Rotating Huawei chairman Hu Houkun mapped out the company's 5G future in Shenzhen. Photo: Courtesy of Huawei

Hu Houkun was all poise and polish as he promised a 5G “revolution.”

Speaking at an annual global conference in the high-tech China city of Shenzhen, the rotating chairman of controversial telecom giant Huawei was bang on message.

“This year, 5G will trigger the tipping point in virtual reality and augmented reality, because it can solve the technological bottlenecks that are blocking the industry’s development,” he told his audience.

So far, the group has signed 40 commercial 5G network contracts although Hu was short on details.

He also confirmed that Huawei expects to ship more than 100,000 base stations to run the next generation of super-fast networks.

Apart from the figures, the details were again sketchy.

“Huawei has been actively taking part in 5G rollouts and we won’t see big changes in terms of our geographic involvement at the global scale,” David Wang, a senior executive at the company, said on the sidelines of the conference.

The poster child of the “Made in China 2025” program has come under mounting pressure during the past six months amid concerns that its technology will act as a backdoor for cyber spying by Beijing.

Huawei has constantly denied those claims.

But that has not stopped the United States from banning the group from selling 5G equipment to American companies.

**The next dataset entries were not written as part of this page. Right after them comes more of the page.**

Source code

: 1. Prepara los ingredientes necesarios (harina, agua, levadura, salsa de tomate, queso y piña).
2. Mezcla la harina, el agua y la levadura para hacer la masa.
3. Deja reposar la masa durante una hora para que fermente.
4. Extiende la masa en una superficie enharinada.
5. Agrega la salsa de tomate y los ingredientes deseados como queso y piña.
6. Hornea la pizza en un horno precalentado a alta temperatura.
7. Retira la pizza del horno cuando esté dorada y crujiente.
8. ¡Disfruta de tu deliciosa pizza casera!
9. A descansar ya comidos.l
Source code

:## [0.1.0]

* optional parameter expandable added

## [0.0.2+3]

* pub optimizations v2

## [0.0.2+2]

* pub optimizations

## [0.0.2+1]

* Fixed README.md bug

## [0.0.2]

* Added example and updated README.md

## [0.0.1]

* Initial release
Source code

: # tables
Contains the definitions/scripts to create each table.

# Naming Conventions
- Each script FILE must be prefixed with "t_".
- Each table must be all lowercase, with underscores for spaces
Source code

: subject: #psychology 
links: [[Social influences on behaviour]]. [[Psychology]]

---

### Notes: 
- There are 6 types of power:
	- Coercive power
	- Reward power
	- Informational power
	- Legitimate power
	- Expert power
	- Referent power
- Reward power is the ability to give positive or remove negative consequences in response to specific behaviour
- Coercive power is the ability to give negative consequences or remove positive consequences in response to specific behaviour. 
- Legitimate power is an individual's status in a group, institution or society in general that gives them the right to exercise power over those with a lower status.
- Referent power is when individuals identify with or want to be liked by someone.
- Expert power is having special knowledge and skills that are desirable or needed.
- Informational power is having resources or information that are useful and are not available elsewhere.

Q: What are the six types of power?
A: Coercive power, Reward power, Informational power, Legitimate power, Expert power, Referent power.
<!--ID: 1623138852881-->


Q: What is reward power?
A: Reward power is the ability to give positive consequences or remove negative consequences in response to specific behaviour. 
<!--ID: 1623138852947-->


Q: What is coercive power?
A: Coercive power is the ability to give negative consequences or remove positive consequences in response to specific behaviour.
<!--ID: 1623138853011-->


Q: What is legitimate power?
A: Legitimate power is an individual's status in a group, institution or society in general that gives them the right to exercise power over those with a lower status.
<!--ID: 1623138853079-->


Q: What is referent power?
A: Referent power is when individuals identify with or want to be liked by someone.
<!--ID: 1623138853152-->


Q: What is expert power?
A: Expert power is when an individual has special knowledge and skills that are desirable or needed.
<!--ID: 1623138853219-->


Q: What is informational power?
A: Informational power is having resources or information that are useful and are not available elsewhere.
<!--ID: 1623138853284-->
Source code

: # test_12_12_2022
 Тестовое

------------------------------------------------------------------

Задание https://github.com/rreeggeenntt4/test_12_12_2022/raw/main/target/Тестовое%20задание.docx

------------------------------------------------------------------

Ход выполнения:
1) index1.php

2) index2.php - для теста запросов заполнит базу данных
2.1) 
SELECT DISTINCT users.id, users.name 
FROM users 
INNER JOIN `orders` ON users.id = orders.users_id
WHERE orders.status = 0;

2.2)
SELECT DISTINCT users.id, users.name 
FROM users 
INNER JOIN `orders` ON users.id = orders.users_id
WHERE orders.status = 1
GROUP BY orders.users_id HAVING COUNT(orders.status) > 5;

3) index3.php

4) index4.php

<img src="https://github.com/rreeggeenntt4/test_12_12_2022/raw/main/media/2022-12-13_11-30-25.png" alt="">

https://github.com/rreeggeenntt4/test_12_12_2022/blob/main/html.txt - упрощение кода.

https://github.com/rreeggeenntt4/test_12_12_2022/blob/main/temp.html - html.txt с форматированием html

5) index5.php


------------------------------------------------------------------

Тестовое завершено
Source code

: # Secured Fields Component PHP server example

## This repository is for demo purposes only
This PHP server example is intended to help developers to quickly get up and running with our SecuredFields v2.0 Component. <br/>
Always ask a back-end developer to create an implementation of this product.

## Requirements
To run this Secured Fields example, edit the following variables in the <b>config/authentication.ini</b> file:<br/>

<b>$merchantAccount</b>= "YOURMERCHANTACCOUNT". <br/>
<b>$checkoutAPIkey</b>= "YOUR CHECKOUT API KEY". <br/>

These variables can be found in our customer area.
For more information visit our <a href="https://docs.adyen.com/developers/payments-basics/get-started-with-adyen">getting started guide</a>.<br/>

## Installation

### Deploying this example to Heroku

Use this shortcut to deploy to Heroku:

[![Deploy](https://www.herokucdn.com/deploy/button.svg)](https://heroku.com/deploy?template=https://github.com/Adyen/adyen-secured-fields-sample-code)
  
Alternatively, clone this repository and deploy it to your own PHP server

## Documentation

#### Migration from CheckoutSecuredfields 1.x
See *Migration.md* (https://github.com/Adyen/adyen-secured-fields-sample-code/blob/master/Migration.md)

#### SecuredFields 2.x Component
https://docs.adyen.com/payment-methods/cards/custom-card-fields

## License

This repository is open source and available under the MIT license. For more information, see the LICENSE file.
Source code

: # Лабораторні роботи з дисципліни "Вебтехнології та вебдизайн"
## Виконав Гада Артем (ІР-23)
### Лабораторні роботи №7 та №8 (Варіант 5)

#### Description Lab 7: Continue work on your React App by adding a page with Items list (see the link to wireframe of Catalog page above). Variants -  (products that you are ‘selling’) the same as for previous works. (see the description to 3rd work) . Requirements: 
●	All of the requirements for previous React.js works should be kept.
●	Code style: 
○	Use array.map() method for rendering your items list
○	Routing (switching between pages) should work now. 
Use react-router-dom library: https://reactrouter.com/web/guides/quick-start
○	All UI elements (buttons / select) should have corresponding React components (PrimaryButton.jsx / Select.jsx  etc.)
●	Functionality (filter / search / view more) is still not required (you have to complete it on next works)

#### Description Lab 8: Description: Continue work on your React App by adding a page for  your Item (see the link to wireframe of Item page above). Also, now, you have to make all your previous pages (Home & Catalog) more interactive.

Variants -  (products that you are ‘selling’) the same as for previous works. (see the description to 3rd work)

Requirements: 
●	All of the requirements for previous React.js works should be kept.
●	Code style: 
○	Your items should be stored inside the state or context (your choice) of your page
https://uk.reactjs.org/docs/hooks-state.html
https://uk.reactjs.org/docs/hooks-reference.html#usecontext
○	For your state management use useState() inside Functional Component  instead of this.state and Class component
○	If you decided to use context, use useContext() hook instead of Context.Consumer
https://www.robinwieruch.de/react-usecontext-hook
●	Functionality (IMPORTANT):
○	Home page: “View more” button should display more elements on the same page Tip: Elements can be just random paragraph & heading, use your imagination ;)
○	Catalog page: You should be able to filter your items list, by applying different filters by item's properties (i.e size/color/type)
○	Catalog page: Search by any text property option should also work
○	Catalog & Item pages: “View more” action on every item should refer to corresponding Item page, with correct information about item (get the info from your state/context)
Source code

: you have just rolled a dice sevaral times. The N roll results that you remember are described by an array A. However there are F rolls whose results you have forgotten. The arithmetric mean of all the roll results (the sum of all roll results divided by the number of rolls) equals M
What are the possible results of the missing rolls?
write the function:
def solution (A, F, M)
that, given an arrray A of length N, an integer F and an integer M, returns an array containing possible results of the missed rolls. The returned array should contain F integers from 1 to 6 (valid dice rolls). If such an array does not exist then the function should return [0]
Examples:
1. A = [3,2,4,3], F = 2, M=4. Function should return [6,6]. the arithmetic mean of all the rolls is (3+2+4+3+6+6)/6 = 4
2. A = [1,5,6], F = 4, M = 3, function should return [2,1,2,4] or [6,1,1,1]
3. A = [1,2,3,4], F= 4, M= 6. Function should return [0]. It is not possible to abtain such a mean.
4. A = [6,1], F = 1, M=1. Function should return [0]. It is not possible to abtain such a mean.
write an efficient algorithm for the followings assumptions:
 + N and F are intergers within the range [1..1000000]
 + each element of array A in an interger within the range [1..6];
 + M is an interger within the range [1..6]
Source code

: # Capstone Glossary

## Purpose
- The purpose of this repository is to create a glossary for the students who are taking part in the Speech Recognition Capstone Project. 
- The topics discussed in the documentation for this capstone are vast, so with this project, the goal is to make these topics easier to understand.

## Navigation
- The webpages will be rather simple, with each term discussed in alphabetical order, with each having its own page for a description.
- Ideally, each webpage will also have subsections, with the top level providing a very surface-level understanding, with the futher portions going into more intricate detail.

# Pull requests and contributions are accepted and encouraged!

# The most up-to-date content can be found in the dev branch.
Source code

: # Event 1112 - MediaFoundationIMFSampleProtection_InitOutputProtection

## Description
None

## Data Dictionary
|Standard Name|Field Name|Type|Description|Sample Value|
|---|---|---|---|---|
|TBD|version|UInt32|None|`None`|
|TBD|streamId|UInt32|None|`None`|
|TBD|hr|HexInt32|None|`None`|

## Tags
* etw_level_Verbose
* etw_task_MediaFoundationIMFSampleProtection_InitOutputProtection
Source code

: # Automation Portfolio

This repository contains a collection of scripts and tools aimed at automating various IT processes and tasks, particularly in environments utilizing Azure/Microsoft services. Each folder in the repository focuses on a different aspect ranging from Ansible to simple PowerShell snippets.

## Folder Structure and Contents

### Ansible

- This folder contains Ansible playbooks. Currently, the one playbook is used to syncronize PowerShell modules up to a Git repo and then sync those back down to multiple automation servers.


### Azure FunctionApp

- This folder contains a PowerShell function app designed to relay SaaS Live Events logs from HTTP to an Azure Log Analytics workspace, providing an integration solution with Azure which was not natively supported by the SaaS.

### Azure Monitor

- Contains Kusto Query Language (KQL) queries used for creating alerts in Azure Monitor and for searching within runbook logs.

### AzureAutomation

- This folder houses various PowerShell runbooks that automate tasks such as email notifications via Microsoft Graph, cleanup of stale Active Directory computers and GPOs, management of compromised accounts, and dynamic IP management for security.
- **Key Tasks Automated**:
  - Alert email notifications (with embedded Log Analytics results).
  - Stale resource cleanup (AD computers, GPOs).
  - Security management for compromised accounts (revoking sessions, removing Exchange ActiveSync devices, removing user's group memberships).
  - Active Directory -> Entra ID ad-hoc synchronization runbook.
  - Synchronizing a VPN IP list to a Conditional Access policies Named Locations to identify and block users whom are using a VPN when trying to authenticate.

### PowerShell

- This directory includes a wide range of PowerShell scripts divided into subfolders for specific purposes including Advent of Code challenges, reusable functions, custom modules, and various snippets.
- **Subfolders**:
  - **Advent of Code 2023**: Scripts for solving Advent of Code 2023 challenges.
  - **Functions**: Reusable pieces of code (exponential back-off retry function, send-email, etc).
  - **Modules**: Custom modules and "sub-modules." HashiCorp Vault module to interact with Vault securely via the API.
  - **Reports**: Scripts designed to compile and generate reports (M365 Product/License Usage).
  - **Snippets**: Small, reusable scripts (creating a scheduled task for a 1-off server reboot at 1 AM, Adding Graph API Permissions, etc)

Australia, Japan, and New Zealand have followed suit.

Still, Huawei has received the strongest signal yet that it can take part in Germany’s 5G rollout.

Jochen Homann, the president of the country’s telecom regulator, made that clear when he told the Financial Times that no equipment manufacturer “should be specifically excluded.”

He said there was no evidence that the controversial telecom group posed a security risk.

“If Huawei meets all the requirements, it can take part in the 5G network roll-out,” Homann told the FT, adding that “security-related components may only be used if they have undergone IT security checks by an approved testing body and have been certified by the Federal Office for Information Security, the BSI.”